• **Problem statement**: Write out the full listing exactly as given, minus the images.

• **Records for the task**:
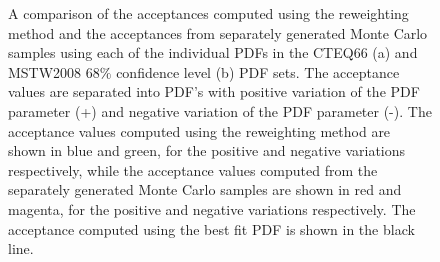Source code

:\documentclass{cmspaper}
\begin{document}
\begin{figure}[htb]
  \begin{center}
    \caption{A comparison of the acceptances computed using the reweighting method and the acceptances from separately generated Monte Carlo samples using each of the individual PDFs in the CTEQ66 (a) and MSTW2008 $68\%$ confidence level (b) PDF sets. The acceptance values are separated into PDF's with positive variation of the PDF parameter (+) and negative variation of the PDF parameter (-). The acceptance values computed using the reweighting method are shown in blue and green, for the positive and negative variations respectively, while the acceptance values computed from the separately generated Monte Carlo samples are shown in red and magenta, for the positive and negative variations respectively. The acceptance computed using the best fit PDF is shown in the black line. }
    \label{fig:PDFSystematicsReweightingMethod}
  \end{center}
\end{figure}
\end{document}
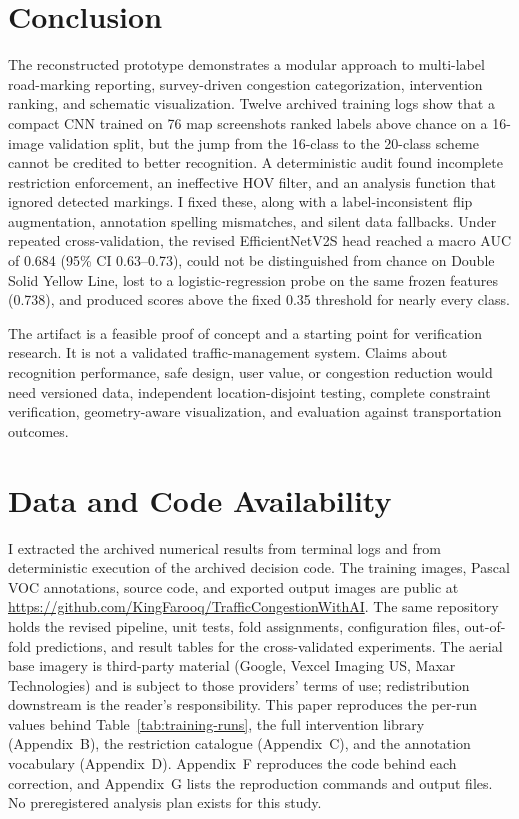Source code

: \documentclass[11pt]{article}
\begin{document}
\section{Conclusion}
The reconstructed prototype demonstrates a modular approach to multi-label road-marking reporting, survey-driven congestion categorization, intervention ranking, and schematic visualization. Twelve archived training logs show that a compact CNN trained on 76 map screenshots ranked labels above chance on a 16-image validation split, but the jump from the 16-class to the 20-class scheme cannot be credited to better recognition. A deterministic audit found incomplete restriction enforcement, an ineffective HOV filter, and an analysis function that ignored detected markings. I fixed these, along with a label-inconsistent flip augmentation, annotation spelling mismatches, and silent data fallbacks. Under repeated cross-validation, the revised EfficientNetV2S head reached a macro AUC of 0.684 (95\% CI 0.63--0.73), could not be distinguished from chance on Double Solid Yellow Line, lost to a logistic-regression probe on the same frozen features (0.738), and produced scores above the fixed 0.35 threshold for nearly every class.

The artifact is a feasible proof of concept and a starting point for verification research. It is not a validated traffic-management system. Claims about recognition performance, safe design, user value, or congestion reduction would need versioned data, independent location-disjoint testing, complete constraint verification, geometry-aware visualization, and evaluation against transportation outcomes.

\section*{Data and Code Availability}
\label{sec:data-code}
I extracted the archived numerical results from terminal logs and from deterministic execution of the archived decision code. The training images, Pascal VOC annotations, source code, and exported output images are public at \url{https://github.com/KingFarooq/TrafficCongestionWithAI}. The same repository holds the revised pipeline, unit tests, fold assignments, configuration files, out-of-fold predictions, and result tables for the cross-validated experiments. The aerial base imagery is third-party material (Google, Vexcel Imaging US, Maxar Technologies) and is subject to those providers' terms of use; redistribution downstream is the reader's responsibility. This paper reproduces the per-run values behind Table~\ref{tab:training-runs}, the full intervention library (Appendix~B), the restriction catalogue (Appendix~C), and the annotation vocabulary (Appendix~D). Appendix~F reproduces the code behind each correction, and Appendix~G lists the reproduction commands and output files. No preregistered analysis plan exists for this study.
\end{document}
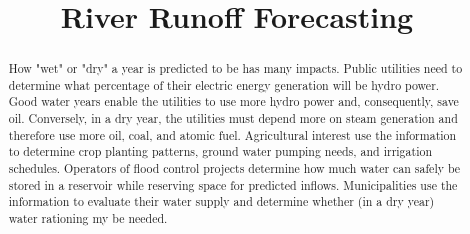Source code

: \documentclass[conference]{IEEEtran}
\begin{document}
%
\title{River Runoff Forecasting}


\author{
}

\maketitle


\begin{abstract}
How "wet" or "dry" a year is predicted to be has many impacts. Public utilities
need to determine what percentage of their electric energy generation will be
hydro power. Good water years enable the utilities to use more hydro power
and, consequently, save oil. Conversely, in a dry year, the utilities must depend
more on steam generation and therefore use more oil, coal, and atomic fuel.
Agricultural interest use the information to determine crop planting patterns,
ground water pumping needs, and irrigation schedules. Operators of flood
control projects determine how much water can safely be stored in a reservoir
while reserving space for predicted inflows. Municipalities use the information to
evaluate their water supply and determine whether (in a dry year) water rationing
my be needed.

\end{abstract}





%
\IEEEpeerreviewmaketitle
\end{document}
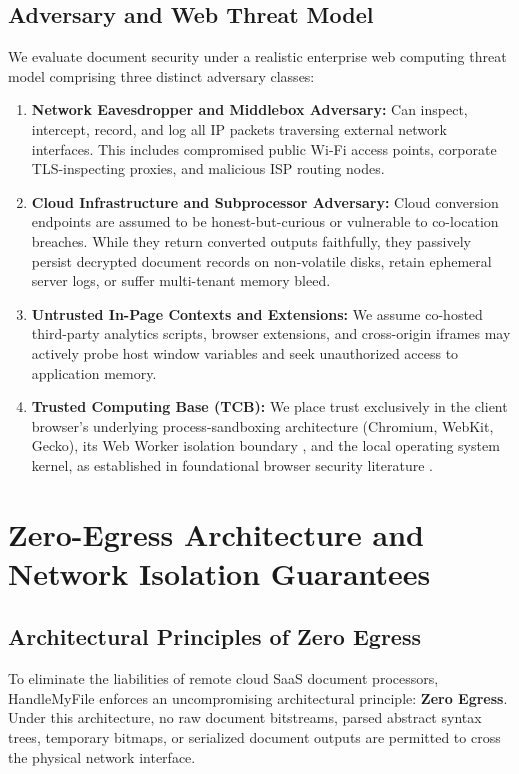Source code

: \documentclass[journal]{IEEEtran}
\begin{document}
\subsection{Adversary and Web Threat Model}
We evaluate document security under a realistic enterprise web computing threat model comprising three distinct adversary classes:
\begin{enumerate}[leftmargin=12pt, topsep=2pt, itemsep=1pt]
\item \textbf{Network Eavesdropper and Middlebox Adversary:} Can inspect, intercept, record, and log all IP packets traversing external network interfaces. This includes compromised public Wi-Fi access points, corporate TLS-inspecting proxies, and malicious ISP routing nodes.
\item \textbf{Cloud Infrastructure and Subprocessor Adversary:} Cloud conversion endpoints are assumed to be honest-but-curious or vulnerable to co-location breaches. While they return converted outputs faithfully, they passively persist decrypted document records on non-volatile disks, retain ephemeral server logs, or suffer multi-tenant memory bleed.
\item \textbf{Untrusted In-Page Contexts and Extensions:} We assume co-hosted third-party analytics scripts, browser extensions, and cross-origin iframes may actively probe host window variables and seek unauthorized access to application memory.
\item \textbf{Trusted Computing Base (TCB):} We place trust exclusively in the client browser's underlying process-sandboxing architecture (Chromium, WebKit, Gecko), its Web Worker isolation boundary \cite{whatwg2024workers}, and the local operating system kernel, as established in foundational browser security literature \cite{jang2012quark, banescu2016code}.
\end{enumerate}

\section{Zero-Egress Architecture and Network Isolation Guarantees}

\subsection{Architectural Principles of Zero Egress}
To eliminate the liabilities of remote cloud SaaS document processors, HandleMyFile enforces an uncompromising architectural principle: \textbf{Zero Egress}. Under this architecture, no raw document bitstreams, parsed abstract syntax trees, temporary bitmaps, or serialized document outputs are permitted to cross the physical network interface.
\end{document}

• **Exercise response**:
Source code

:\documentclass{cmspaper}
\begin{document}
\begin{figure}[htb]
  \begin{center}
    \caption{A comparison of the acceptances computed using the reweighting method and the acceptances from separately generated Monte Carlo samples using each of the individual PDFs in the CTEQ66 (a) and MSTW2008 $68\%$ confidence level (b) PDF sets. The acceptance values are separated into PDF's with positive variation of the PDF parameter (+) and negative variation of the PDF parameter (-). The acceptance values computed using the reweighting method are shown in blue and green, for the positive and negative variations respectively, while the acceptance values computed from the separately generated Monte Carlo samples are shown in red and magenta, for the positive and negative variations respectively. The acceptance computed using the best fit PDF is shown in the black line. }
    \label{fig:PDFSystematicsReweightingMethod}
  \end{center}
\end{figure}
\end{document}
Source code

: \documentclass[11pt]{article}
\begin{document}
\section{Conclusion}
The reconstructed prototype demonstrates a modular approach to multi-label road-marking reporting, survey-driven congestion categorization, intervention ranking, and schematic visualization. Twelve archived training logs show that a compact CNN trained on 76 map screenshots ranked labels above chance on a 16-image validation split, but the jump from the 16-class to the 20-class scheme cannot be credited to better recognition. A deterministic audit found incomplete restriction enforcement, an ineffective HOV filter, and an analysis function that ignored detected markings. I fixed these, along with a label-inconsistent flip augmentation, annotation spelling mismatches, and silent data fallbacks. Under repeated cross-validation, the revised EfficientNetV2S head reached a macro AUC of 0.684 (95\% CI 0.63--0.73), could not be distinguished from chance on Double Solid Yellow Line, lost to a logistic-regression probe on the same frozen features (0.738), and produced scores above the fixed 0.35 threshold for nearly every class.

The artifact is a feasible proof of concept and a starting point for verification research. It is not a validated traffic-management system. Claims about recognition performance, safe design, user value, or congestion reduction would need versioned data, independent location-disjoint testing, complete constraint verification, geometry-aware visualization, and evaluation against transportation outcomes.

\section*{Data and Code Availability}
\label{sec:data-code}
I extracted the archived numerical results from terminal logs and from deterministic execution of the archived decision code. The training images, Pascal VOC annotations, source code, and exported output images are public at \url{https://github.com/KingFarooq/TrafficCongestionWithAI}. The same repository holds the revised pipeline, unit tests, fold assignments, configuration files, out-of-fold predictions, and result tables for the cross-validated experiments. The aerial base imagery is third-party material (Google, Vexcel Imaging US, Maxar Technologies) and is subject to those providers' terms of use; redistribution downstream is the reader's responsibility. This paper reproduces the per-run values behind Table~\ref{tab:training-runs}, the full intervention library (Appendix~B), the restriction catalogue (Appendix~C), and the annotation vocabulary (Appendix~D). Appendix~F reproduces the code behind each correction, and Appendix~G lists the reproduction commands and output files. No preregistered analysis plan exists for this study.
\end{document}
Source code

: \documentclass[conference]{IEEEtran}
\begin{document}
%
\title{River Runoff Forecasting}


\author{
}

\maketitle


\begin{abstract}
How "wet" or "dry" a year is predicted to be has many impacts. Public utilities
need to determine what percentage of their electric energy generation will be
hydro power. Good water years enable the utilities to use more hydro power
and, consequently, save oil. Conversely, in a dry year, the utilities must depend
more on steam generation and therefore use more oil, coal, and atomic fuel.
Agricultural interest use the information to determine crop planting patterns,
ground water pumping needs, and irrigation schedules. Operators of flood
control projects determine how much water can safely be stored in a reservoir
while reserving space for predicted inflows. Municipalities use the information to
evaluate their water supply and determine whether (in a dry year) water rationing
my be needed.

\end{abstract}





%
\IEEEpeerreviewmaketitle
\end{document}
Source code

: \documentclass[journal]{IEEEtran}
\begin{document}
\subsection{Adversary and Web Threat Model}
We evaluate document security under a realistic enterprise web computing threat model comprising three distinct adversary classes:
\begin{enumerate}[leftmargin=12pt, topsep=2pt, itemsep=1pt]
\item \textbf{Network Eavesdropper and Middlebox Adversary:} Can inspect, intercept, record, and log all IP packets traversing external network interfaces. This includes compromised public Wi-Fi access points, corporate TLS-inspecting proxies, and malicious ISP routing nodes.
\item \textbf{Cloud Infrastructure and Subprocessor Adversary:} Cloud conversion endpoints are assumed to be honest-but-curious or vulnerable to co-location breaches. While they return converted outputs faithfully, they passively persist decrypted document records on non-volatile disks, retain ephemeral server logs, or suffer multi-tenant memory bleed.
\item \textbf{Untrusted In-Page Contexts and Extensions:} We assume co-hosted third-party analytics scripts, browser extensions, and cross-origin iframes may actively probe host window variables and seek unauthorized access to application memory.
\item \textbf{Trusted Computing Base (TCB):} We place trust exclusively in the client browser's underlying process-sandboxing architecture (Chromium, WebKit, Gecko), its Web Worker isolation boundary \cite{whatwg2024workers}, and the local operating system kernel, as established in foundational browser security literature \cite{jang2012quark, banescu2016code}.
\end{enumerate}

\section{Zero-Egress Architecture and Network Isolation Guarantees}

\subsection{Architectural Principles of Zero Egress}
To eliminate the liabilities of remote cloud SaaS document processors, HandleMyFile enforces an uncompromising architectural principle: \textbf{Zero Egress}. Under this architecture, no raw document bitstreams, parsed abstract syntax trees, temporary bitmaps, or serialized document outputs are permitted to cross the physical network interface.
\end{document}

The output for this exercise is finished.